Егор Ильич отводит от шофера глаза. Если он не сделает этого, то рассмеется так, что потом не остановишь. Боже, какое у парня лицо! Мальчишечье, юное, такое обиженное, что вздрагивают губы, а на Егора Ильича он смотрит так, словно именно Егор Ильич виноват во всем. Поэтому Егор Ильич не только смеяться, но и улыбаться не имеет права.

— Слушай, — прикусывая нижнюю губу, обращается к нему Егор Ильич. — Как… тебя… звать?..

— Николаем… Зверев Николай…

Теперь Егор Ильич не только прикусывает нижнюю губу, он затаивает дыхание. Умереть можно от смеха — у этого мальца фамилия Зверев… Чтобы не рассмеяться, Егор Ильич, отвернувшись к автомобильному окну, некоторое время смотрит на обочину дороги.
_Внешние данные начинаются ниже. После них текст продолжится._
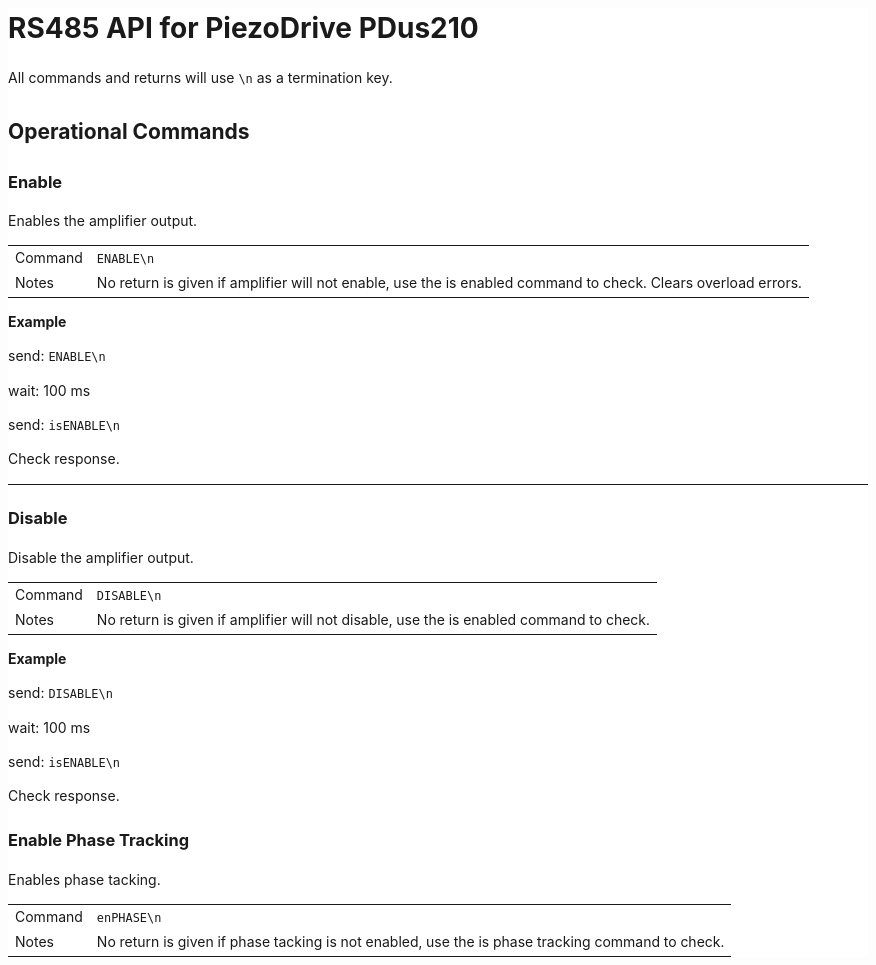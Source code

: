 # RS485 API for PiezoDrive PDus210

All commands and returns will use `\n` as a termination key. 

## Operational Commands 
### **Enable**
Enables the amplifier output.

|||
|-|-|
|Command|`ENABLE\n`|
|Notes|No return is given if amplifier will not enable, use the is enabled command to check. Clears overload errors.|

**Example** 

send: `ENABLE\n`

wait: 100 ms

send: `isENABLE\n`

Check response.
____
### **Disable**

Disable the amplifier output.

|||
|-|-|
|Command|`DISABLE\n`|
|Notes|No return is given if amplifier will not disable, use the is enabled command to check.|

**Example** 

send: `DISABLE\n`

wait: 100 ms

send: `isENABLE\n`

Check response.
### **Enable Phase Tracking**
Enables phase tacking.

|||
|-|-|
|Command|`enPHASE\n`| 
|Notes|No return is given if phase tacking is not enabled, use the is phase tracking command to check.|
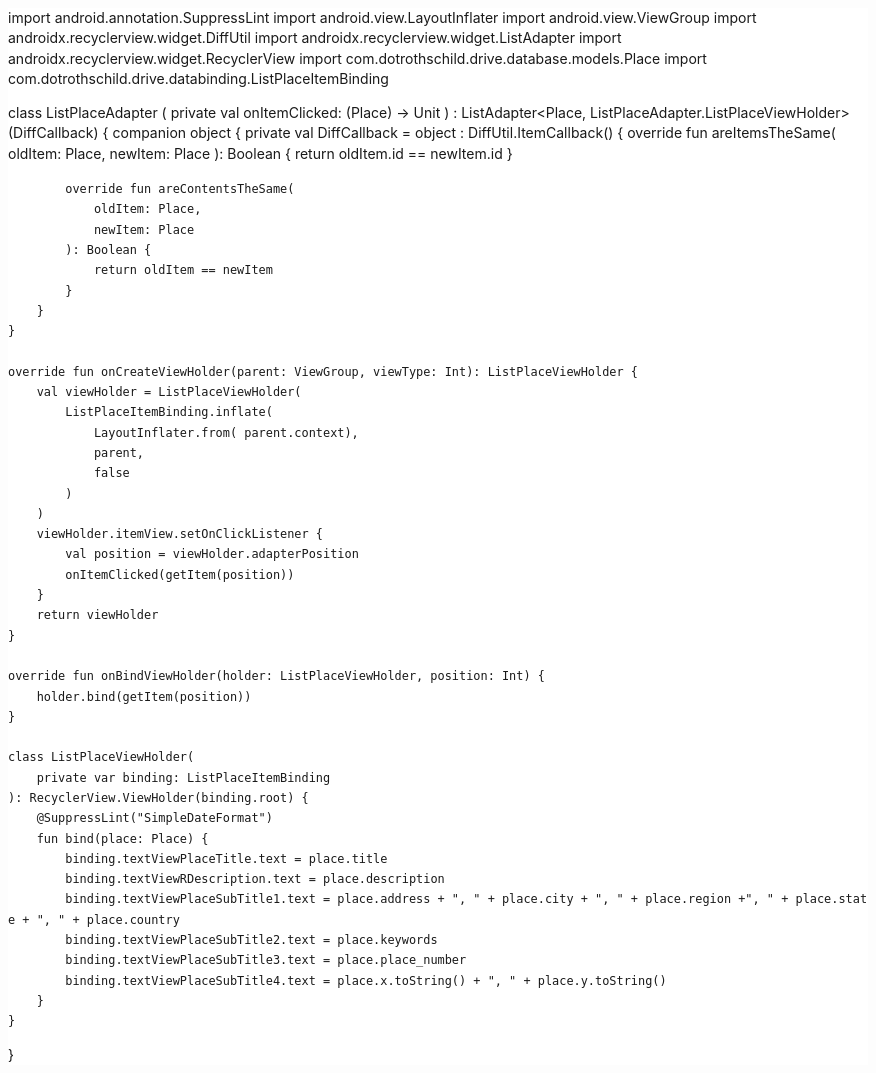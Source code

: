 import android.annotation.SuppressLint
import android.view.LayoutInflater
import android.view.ViewGroup
import androidx.recyclerview.widget.DiffUtil
import androidx.recyclerview.widget.ListAdapter
import androidx.recyclerview.widget.RecyclerView
import com.dotrothschild.drive.database.models.Place
import com.dotrothschild.drive.databinding.ListPlaceItemBinding


class ListPlaceAdapter (
    private val onItemClicked: (Place) -> Unit
) : ListAdapter<Place, ListPlaceAdapter.ListPlaceViewHolder>(DiffCallback)
{
    companion object {
        private val DiffCallback = object : DiffUtil.ItemCallback<Place>() {
            override fun areItemsTheSame(
                oldItem: Place,
                newItem: Place
            ): Boolean {
                return oldItem.id == newItem.id
            }

            override fun areContentsTheSame(
                oldItem: Place,
                newItem: Place
            ): Boolean {
                return oldItem == newItem
            }
        }
    }

    override fun onCreateViewHolder(parent: ViewGroup, viewType: Int): ListPlaceViewHolder {
        val viewHolder = ListPlaceViewHolder(
            ListPlaceItemBinding.inflate(
                LayoutInflater.from( parent.context),
                parent,
                false
            )
        )
        viewHolder.itemView.setOnClickListener {
            val position = viewHolder.adapterPosition
            onItemClicked(getItem(position))
        }
        return viewHolder
    }

    override fun onBindViewHolder(holder: ListPlaceViewHolder, position: Int) {
        holder.bind(getItem(position))
    }

    class ListPlaceViewHolder(
        private var binding: ListPlaceItemBinding
    ): RecyclerView.ViewHolder(binding.root) {
        @SuppressLint("SimpleDateFormat")
        fun bind(place: Place) {
            binding.textViewPlaceTitle.text = place.title
            binding.textViewRDescription.text = place.description
            binding.textViewPlaceSubTitle1.text = place.address + ", " + place.city + ", " + place.region +", " + place.state + ", " + place.country
            binding.textViewPlaceSubTitle2.text = place.keywords
            binding.textViewPlaceSubTitle3.text = place.place_number
            binding.textViewPlaceSubTitle4.text = place.x.toString() + ", " + place.y.toString()
        }
    }
}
— Слушай, Николай Зверев, — вздрагивающим голосом произносит Егор Ильич, — так это же очень хорошо, что ты крайне необходимый стройкам человек! Это же очень хорошо, Николай Зверев!

— А стригут! — обиженно говорит шофер.

— Вот это действительно плохо! — соглашается Егор Ильич и вдруг жалобно просит Николая Зверева: — Да не смотри ты на меня такими глазами, я ведь не выдержу…

— То-то же! — мрачно отвечает парень. — Все говорят, что у меня взгляд пронзительный! То-то же!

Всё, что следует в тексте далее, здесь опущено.